A shout-out to Ms. Smlph: I'm rather near to you :) I'll give you a call to see what your schedule is like and maybe I'll venture out on 495 S! Or was it 295 S that has signs for Rocky Mt.?

Posted by liza at 01:17 PM | Comments (2)

August 10, 2004

When she smiles

I really have no idea who reads this post so a warning to those you might roll your eyes at a bunch of baby gooshing: get those eyes ready for the rolling--

I've told my friends and husband how crazy I love my little neice Amia. Two days ago I was literally aching to see her again- like a little heart achy. I've never felt this unique kind of love before. Some may claim it's borderline obsession but I don't think so. I think it's what happens when two people you love so much have a baby (one of which you share the special bond of a shared childhood and very similar genetics!). Wow, yesterday Suzanne called the doctor and said, "Yes, I need to make a check-up appointment for my daughter!", and I nearly gasped. This beloved Amia is my sister's daughter! Suzanne has a daughter. For whatever reason it just sort of blows my mind. Four weeks later and I'm still amazed.

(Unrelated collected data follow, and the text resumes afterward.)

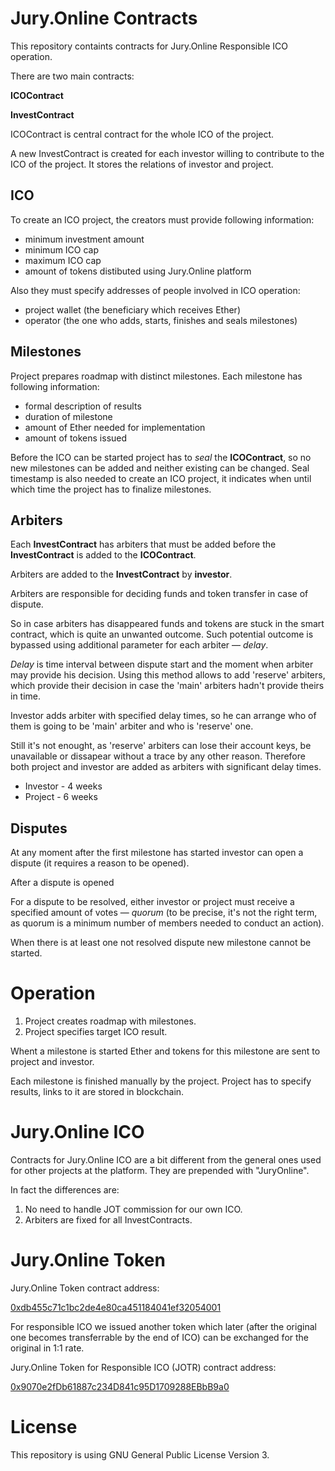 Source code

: # Jury.Online Contracts
This repository containts contracts for Jury.Online Responsible ICO operation.

There are two main contracts:

__ICOContract__

__InvestContract__


ICOContract is central contract for the whole ICO of the project.

A new InvestContract is created for each investor willing to contribute to the ICO of the project. It stores the
relations of investor and project.


## ICO 

To create an ICO project, the creators must provide following information:

- minimum investment amount
- minimum ICO cap 
- maximum ICO cap
- amount of tokens distibuted using Jury.Online platform

Also they must specify addresses of people involved in ICO operation:

- project wallet (the beneficiary which receives Ether)
- operator (the one who adds, starts, finishes and seals milestones)


## Milestones

Project prepares roadmap with distinct milestones. Each milestone has following information:

- formal description of results
- duration of milestone
- amount of Ether needed for implementation
- amount of tokens issued 

Before the ICO can be started project has to *seal* the __ICOContract__, so no new milestones can be added and neither existing can be changed. Seal timestamp is also needed to create an ICO project, 
it indicates when until which time the project has to finalize milestones.

## Arbiters

Each __InvestContract__ has arbiters that must be added before the __InvestContract__ is added to the __ICOContract__.

Arbiters are added to the __InvestContract__ by __investor__. 

Arbiters are responsible for deciding funds and token transfer in case of dispute. 

So in case arbiters has disappeared funds and tokens are stuck in the smart contract, which is quite an unwanted
outcome. Such potential outcome is bypassed using additional parameter for each arbiter — *delay*.

*Delay* is time interval between dispute start and the moment when arbiter may provide his decision. Using this
method allows to add 'reserve' arbiters, which provide their decision in case the 'main' arbiters hadn't provide theirs
in time. 

Investor adds arbiter with specified delay times, so he can arrange who of them is going to be 'main' arbiter and who is 'reserve' one.

Still it's not enought, as 'reserve' arbiters can lose their account keys, be unavailable or dissapear without a trace
by any other reason. Therefore both project and investor are added as arbiters with significant delay times. 

* Investor - 4 weeks
* Project - 6 weeks


## Disputes

At any moment after the first milestone has started investor can open a dispute (it requires a reason to be opened).

After a dispute is opened 

For a dispute to be resolved, either investor or project must receive a specified amount of votes — *quorum* (to be
precise, it's not the right term, as quorum is a minimum number of members needed to conduct an action). 

When there is at least one not resolved dispute new milestone cannot be started.


# Operation

1. Project creates roadmap with milestones.
2. Project specifies target ICO result.

Whent a milestone is started Ether and tokens for this milestone are sent to project and investor.

Each milestone is finished manually by the project. Project has to specify results, links to it are stored in blockchain.


# Jury.Online ICO
Contracts for Jury.Online ICO are a bit different from the general ones used for other projects at the platform. They are prepended with "JuryOnline".

In fact the differences are:
1. No need to handle JOT commission for our own ICO.
2. Arbiters are fixed for all InvestContracts.

# Jury.Online Token

Jury.Online Token contract address: 

[0xdb455c71c1bc2de4e80ca451184041ef32054001](https://etherscan.io/token/0xdb455c71c1bc2de4e80ca451184041ef32054001)


For responsible ICO we issued another token which later (after the original one becomes transferrable by the end of ICO)
can be exchanged for the original in 1:1 rate.

Jury.Online Token for Responsible ICO (JOTR) contract address: 

[0x9070e2fDb61887c234D841c95D1709288EBbB9a0](https://etherscan.io/token/0x9070e2fDb61887c234D841c95D1709288EBbB9a0)

# License 

This repository is using GNU General Public License Version 3.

So yesterday my achy heart was calmed when I went for a visit. When I first came Suzanne was holding her up and her little head was so strong and bobbing around looking at the world. It's amazing how long that girl will stare at a blank white wall. That's when I'm like, hey, why not just stare at Auntie Liza instead and she's like, "umm, pardon me Tia, but you are blocking my view of the wall" and turns her head the other way. Did I tell you about the time she hissed at me? Of course I did, but here I go agian. I was clearing a little milk from her mouth and she hissed like a little baby snake as if to say, "Hey! I like the way that tastes..come on Aunt Liza...ah..stop..no...fine, but you better get my mommy cause now I'm hungry again!"

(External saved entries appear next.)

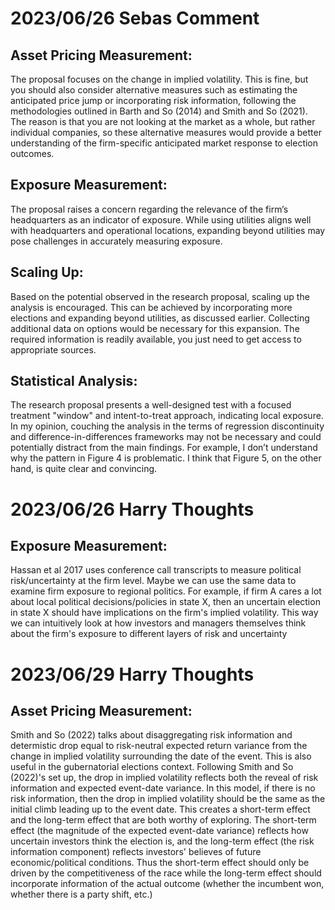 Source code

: # 2023/06/26 Sebas Comment

## Asset Pricing Measurement:
The proposal focuses on the change in implied volatility. This is fine, but you should also consider alternative measures such as estimating the anticipated price jump or incorporating risk information, following the methodologies outlined in Barth and So (2014) and Smith and So (2021). The reason is that you are not looking at the market as a whole, but rather individual companies, so these alternative measures would provide a better understanding of the firm-specific anticipated market response to election outcomes.

## Exposure Measurement:
The proposal raises a concern regarding the relevance of the firm’s headquarters as an indicator of exposure. While using utilities aligns well with headquarters and operational locations, expanding beyond utilities may pose challenges in accurately measuring exposure.

## Scaling Up:
Based on the potential observed in the research proposal, scaling up the analysis is encouraged. This can be achieved by incorporating more elections and expanding beyond utilities, as discussed earlier. Collecting additional data on options would be necessary for this expansion. The required information is readily available, you just need to get access to appropriate sources.

## Statistical Analysis:
The research proposal presents a well-designed test with a focused treatment "window" and intent-to-treat approach, indicating local exposure. In my opinion, couching the analysis in the terms of regression discontinuity and difference-in-differences frameworks may not be necessary and could potentially distract from the main findings. For example, I don’t understand why the pattern in Figure 4 is problematic. I think that Figure 5, on the other hand, is quite clear and convincing. 

# 2023/06/26 Harry Thoughts

## Exposure Measurement:
Hassan et al 2017 uses conference call transcripts to measure political risk/uncertainty at the firm level. Maybe we can use the same data to examine firm exposure to regional politics. For example, if firm A cares a lot about local political decisions/policies in state X, then an uncertain election in state X should have implications on the firm's implied volatility. This way we can intuitively look at how investors and managers themselves think about the firm's exposure to different layers of risk and uncertainty

# 2023/06/29 Harry Thoughts

## Asset Pricing Measurement:
Smith and So (2022) talks about disaggregating risk information and determistic drop equal to risk-neutral expected return variance from the change in implied volatility surrounding the date of the event. This is also useful in the gubernatorial elections context. Following Smith and So (2022)'s set up, the drop in implied volatility reflects both the reveal of risk information and expected event-date variance. In this model, if there is no risk information, then the drop in implied volatility should be the same as the initial climb leading up to the event date. This creates a short-term effect and the long-term effect that are both worthy of exploring. The short-term effect (the magnitude of the expected event-date variance) reflects how uncertain investors think the election is, and the long-term effect (the risk information component) reflects investors' believes of future economic/political conditions. Thus the short-term effect should only be driven by the competitiveness of the race while the long-term effect should incorporate information of the actual outcome (whether the incumbent won, whether there is a party shift, etc.)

And yesterday, oh I smile still, there was a beautiful moment. Amia was wide awake and happy and Suzanne let me hold her for a bit. So I held her, mimicking her momma's style: my knees up providing a nice back support and a way for Amia to stare directly at me or the nice white wall to my right. So I started doing the typical adult things when around a baby. I started making noises and was talking in Motherese (that high pitched singy-songy voice, you've all heard it). I made this whooing sound, and melt my heart- she smiled right at me! So naturally I continued, more smiles, right at ME. So I continued. Then she gave me this really long smile, with bright eyes and a slight tilt of her head as if to say "oh you look funny! And that noise is very weird coming out of your puckered lips...do it again Aunt Liza, do it again!!" Those five minutes were glorious.

And yet, I ache still. For little Amia Carmen.

Posted by liza at 11:43 AM | Comments (2)

August 06, 2004

Minnesota Summer

I'm just back from a really great and early (by my standards anyway!) walk-n-talk with KT. I've been having some frustrating days as of late because I have just not been able to get up before 11:00 and have not been able to get my butt in gear to do some productive stuff. I'm feeling motivated today. Being up and about at this time with that bright, cheery sun and cool summer air always seems to do the trick! It feels like Lake Vermillion weather here and makes me wanna jump on a speed boat and look for loons. But alas, I am not on vacation near a lake.
Worry has crept back into my life. Well, that little bug never really left but I've been feeling the bites more keenly as the fall semester approaches, and my life is still far from being the organized masterpiece I hope for. The other day I realized that I try to use organization as a type of medicine for worry -a preemptive (sp?) strike against the annoying knat. I need to find something else.
Hmm. I had all these thoughts that have seemed to escape me so I guess this will be a short one. For those of you in my neck of the woods- enjoy this amazingly wonderful weather!!! As for the rest of you, really, you should consider moving here. (SARA!)